A couple of weeks ago I went for lunch just as Robert Coe was talking at the ResearchED conference. This was a bit of a shame, because:
- It was a very interesting talk;
- At one point he asked if I was in the audience and would make myself known.
- Lunch was really nice;
- I was really hungry;
- I would not have known what do if I’d heard him calling for me to make myself known.
You can find the talk, along with lots of other goodies, on the ResearchED youtube channel.
One of the things he claimed was that lesson observations were an unproven method of improving teaching, which led to the following comments during questions:
This was widely reported and dismissed by HMCI Sir Michael Wilshaw who claimed:
“I don’t know of any headteacher who doesn’t believe that classroom observation isn’t anything other than a help. The fact that we are an inspectorate and we do make judgements has made a huge amount of difference.”
This has led me to reflect further on what is wrong with OFSTED and what needs to be done about them.
Firstly, I should give a bit of background. About 10 years ago I went through a week long OFSTED and was satisfied to have my lessons based on whole-class teaching graded as “good” while others in my department who were using the latest trendiest methods (i.e. those popularised in Britain in the 1960s) were merely “satisfactory”. However, as the years went by, it became apparent that OFSTED was turning to the dark side, rarely did any trendy nonsense come through without us being told it was OFSTED approved.
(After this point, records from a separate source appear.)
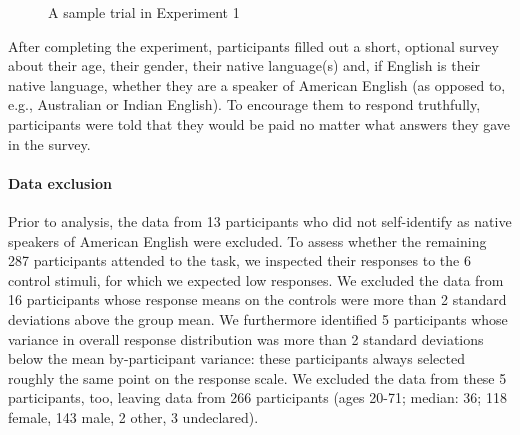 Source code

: \documentclass[11pt,fleqn]{article}
\newcommand{\6}{\mbox{$[\hspace*{-.6mm}[$}}
\newcommand{\9}{\mbox{$]\hspace*{-.6mm}]$}}
\begin{document}
\begin{figure}[h!]
\begin{center}
\end{center}
\caption{A sample trial in Experiment 1}\label{fig-trial-exp1}
\end{figure}

After completing the experiment, participants filled out a short, optional survey about their age, their gender, their native language(s) and, if English is their native language, whether they are a speaker of American English (as opposed to, e.g., Australian or Indian English). To encourage them to respond truthfully, participants were told that they would be paid no matter what answers they gave in the survey.

\paragraph{Data exclusion}
Prior to analysis, the data from 13 participants who did not self-identify as native speakers of American English were excluded. To assess whether the remaining 287 participants attended to the task, we inspected their responses to the 6 control stimuli, for which we expected low responses. We excluded the data from 16 participants whose response means on the controls were more than 2 standard deviations above the group mean. We furthermore identified 5 participants whose variance in overall response distribution was more than 2 standard deviations below the mean by-participant variance: these participants always selected roughly the same point on the response scale. We excluded the data from these 5 participants, too, leaving data from 266 participants (ages 20-71; median: 36; 118 female, 143 male, 2 other, 3 undeclared).
\end{document}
I was fortunate enough to escape the OFSTED gaze for many years, at one point going through an entire inspection without being observed but during that time there was a remarkable amount of hassle from managers who wanted group work and mini-whiteboards with minimal teacher talk or actual work because anything else would fail OFSTED. Unfortunately, the child-centred inquisition did catch up with me, and having believed Michael Wilshaw’s speech about what OFSTED want I was observed by an inspector while I was making kids from an often lively bottom set do challenging work in their books largely in silence (not because I had told them to be silent but because they were focussed on the work).
I was informed in scathing feedback from the inspector that I should have made the lesson more fun and that students should have been sat together talking about the work not spread out across the room, sat in rows and working quietly. While dealing with the fall-out from this observation, I googled the inspector and found that they worked for a consultancy who advise teachers on how to introduce more collaborative practices (i.e. groupwork) and “thinking skills” into lessons in my subject. They also had decades of history working with any number of organisations known by their initials promoting fashionable methods. Not surprisingly, I began researching how common my experience was and just how committed to progressive teaching methods OFSTED still were and eventually much of what I found out appeared in my many blogposts about OFSTED.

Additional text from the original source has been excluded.